* _GOAL OF THE EXERCISE_: Each line below is to be copied exactly; images do not go into the copy.

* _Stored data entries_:
-------

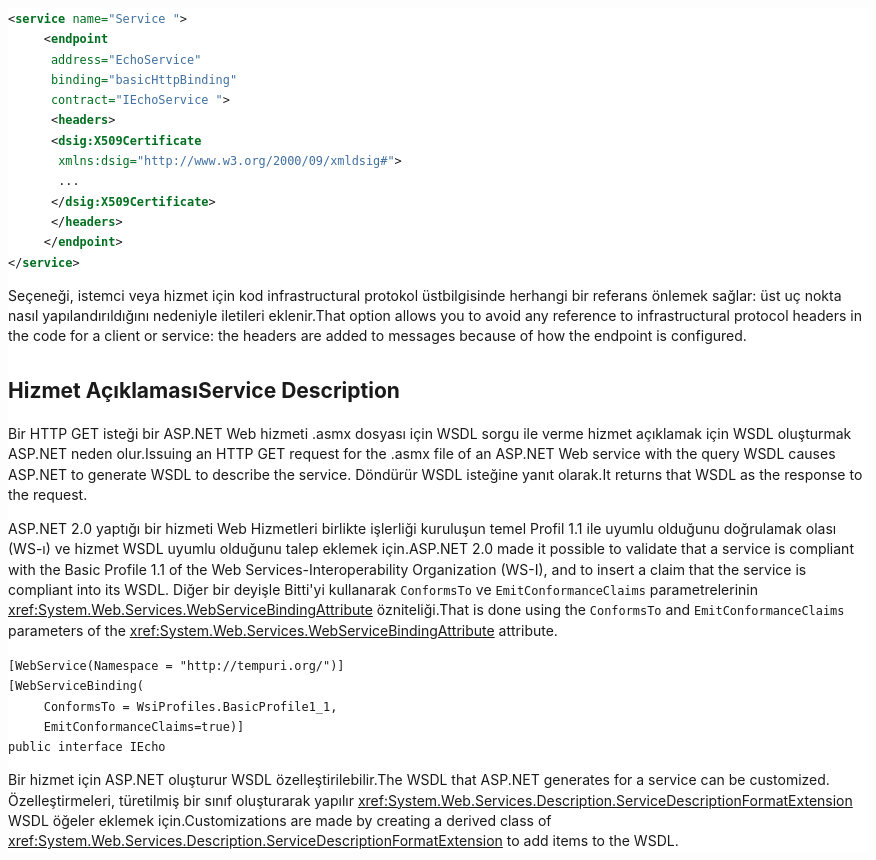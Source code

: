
 ```xml  
<service name="Service ">  
     <endpoint   
      address="EchoService"  
      binding="basicHttpBinding"  
      contract="IEchoService ">  
      <headers>  
      <dsig:X509Certificate   
       xmlns:dsig="http://www.w3.org/2000/09/xmldsig#">  
       ...  
      </dsig:X509Certificate>  
      </headers>  
     </endpoint>  
</service>  
```  
  
 <span data-ttu-id="b4c88-245">Seçeneği, istemci veya hizmet için kod infrastructural protokol üstbilgisinde herhangi bir referans önlemek sağlar: üst uç nokta nasıl yapılandırıldığını nedeniyle iletileri eklenir.</span><span class="sxs-lookup"><span data-stu-id="b4c88-245">That option allows you to avoid any reference to infrastructural protocol headers in the code for a client or service: the headers are added to messages because of how the endpoint is configured.</span></span>  
  
## <a name="service-description"></a><span data-ttu-id="b4c88-246">Hizmet Açıklaması</span><span class="sxs-lookup"><span data-stu-id="b4c88-246">Service Description</span></span>  
 <span data-ttu-id="b4c88-247">Bir HTTP GET isteği bir ASP.NET Web hizmeti .asmx dosyası için WSDL sorgu ile verme hizmet açıklamak için WSDL oluşturmak ASP.NET neden olur.</span><span class="sxs-lookup"><span data-stu-id="b4c88-247">Issuing an HTTP GET request for the .asmx file of an ASP.NET Web service with the query WSDL causes ASP.NET to generate WSDL to describe the service.</span></span> <span data-ttu-id="b4c88-248">Döndürür WSDL isteğine yanıt olarak.</span><span class="sxs-lookup"><span data-stu-id="b4c88-248">It returns that WSDL as the response to the request.</span></span>  
  
 <span data-ttu-id="b4c88-249">ASP.NET 2.0 yaptığı bir hizmeti Web Hizmetleri birlikte işlerliği kuruluşun temel Profil 1.1 ile uyumlu olduğunu doğrulamak olası (WS-ı) ve hizmet WSDL uyumlu olduğunu talep eklemek için.</span><span class="sxs-lookup"><span data-stu-id="b4c88-249">ASP.NET 2.0 made it possible to validate that a service is compliant with the Basic Profile 1.1 of the Web Services-Interoperability Organization (WS-I), and to insert a claim that the service is compliant into its WSDL.</span></span> <span data-ttu-id="b4c88-250">Diğer bir deyişle Bitti'yi kullanarak `ConformsTo` ve `EmitConformanceClaims` parametrelerinin <xref:System.Web.Services.WebServiceBindingAttribute> özniteliği.</span><span class="sxs-lookup"><span data-stu-id="b4c88-250">That is done using the `ConformsTo` and `EmitConformanceClaims` parameters of the <xref:System.Web.Services.WebServiceBindingAttribute> attribute.</span></span>  
  
```  
[WebService(Namespace = "http://tempuri.org/")]  
[WebServiceBinding(  
     ConformsTo = WsiProfiles.BasicProfile1_1,  
     EmitConformanceClaims=true)]  
public interface IEcho  
```  
  
 <span data-ttu-id="b4c88-251">Bir hizmet için ASP.NET oluşturur WSDL özelleştirilebilir.</span><span class="sxs-lookup"><span data-stu-id="b4c88-251">The WSDL that ASP.NET generates for a service can be customized.</span></span> <span data-ttu-id="b4c88-252">Özelleştirmeleri, türetilmiş bir sınıf oluşturarak yapılır <xref:System.Web.Services.Description.ServiceDescriptionFormatExtension> WSDL öğeler eklemek için.</span><span class="sxs-lookup"><span data-stu-id="b4c88-252">Customizations are made by creating a derived class of <xref:System.Web.Services.Description.ServiceDescriptionFormatExtension> to add items to the WSDL.</span></span>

-------

* _OUTPUT OF THE TASK_:
Source code

:
 ```xml  
<service name="Service ">  
     <endpoint   
      address="EchoService"  
      binding="basicHttpBinding"  
      contract="IEchoService ">  
      <headers>  
      <dsig:X509Certificate   
       xmlns:dsig="http://www.w3.org/2000/09/xmldsig#">  
       ...  
      </dsig:X509Certificate>  
      </headers>  
     </endpoint>  
</service>  
```  
  
 <span data-ttu-id="b4c88-245">Seçeneği, istemci veya hizmet için kod infrastructural protokol üstbilgisinde herhangi bir referans önlemek sağlar: üst uç nokta nasıl yapılandırıldığını nedeniyle iletileri eklenir.</span><span class="sxs-lookup"><span data-stu-id="b4c88-245">That option allows you to avoid any reference to infrastructural protocol headers in the code for a client or service: the headers are added to messages because of how the endpoint is configured.</span></span>  
  
## <a name="service-description"></a><span data-ttu-id="b4c88-246">Hizmet Açıklaması</span><span class="sxs-lookup"><span data-stu-id="b4c88-246">Service Description</span></span>  
 <span data-ttu-id="b4c88-247">Bir HTTP GET isteği bir ASP.NET Web hizmeti .asmx dosyası için WSDL sorgu ile verme hizmet açıklamak için WSDL oluşturmak ASP.NET neden olur.</span><span class="sxs-lookup"><span data-stu-id="b4c88-247">Issuing an HTTP GET request for the .asmx file of an ASP.NET Web service with the query WSDL causes ASP.NET to generate WSDL to describe the service.</span></span> <span data-ttu-id="b4c88-248">Döndürür WSDL isteğine yanıt olarak.</span><span class="sxs-lookup"><span data-stu-id="b4c88-248">It returns that WSDL as the response to the request.</span></span>  
  
 <span data-ttu-id="b4c88-249">ASP.NET 2.0 yaptığı bir hizmeti Web Hizmetleri birlikte işlerliği kuruluşun temel Profil 1.1 ile uyumlu olduğunu doğrulamak olası (WS-ı) ve hizmet WSDL uyumlu olduğunu talep eklemek için.</span><span class="sxs-lookup"><span data-stu-id="b4c88-249">ASP.NET 2.0 made it possible to validate that a service is compliant with the Basic Profile 1.1 of the Web Services-Interoperability Organization (WS-I), and to insert a claim that the service is compliant into its WSDL.</span></span> <span data-ttu-id="b4c88-250">Diğer bir deyişle Bitti'yi kullanarak `ConformsTo` ve `EmitConformanceClaims` parametrelerinin <xref:System.Web.Services.WebServiceBindingAttribute> özniteliği.</span><span class="sxs-lookup"><span data-stu-id="b4c88-250">That is done using the `ConformsTo` and `EmitConformanceClaims` parameters of the <xref:System.Web.Services.WebServiceBindingAttribute> attribute.</span></span>  
  
```  
[WebService(Namespace = "http://tempuri.org/")]  
[WebServiceBinding(  
     ConformsTo = WsiProfiles.BasicProfile1_1,  
     EmitConformanceClaims=true)]  
public interface IEcho  
```  
  
 <span data-ttu-id="b4c88-251">Bir hizmet için ASP.NET oluşturur WSDL özelleştirilebilir.</span><span class="sxs-lookup"><span data-stu-id="b4c88-251">The WSDL that ASP.NET generates for a service can be customized.</span></span> <span data-ttu-id="b4c88-252">Özelleştirmeleri, türetilmiş bir sınıf oluşturarak yapılır <xref:System.Web.Services.Description.ServiceDescriptionFormatExtension> WSDL öğeler eklemek için.</span><span class="sxs-lookup"><span data-stu-id="b4c88-252">Customizations are made by creating a derived class of <xref:System.Web.Services.Description.ServiceDescriptionFormatExtension> to add items to the WSDL.</span></span>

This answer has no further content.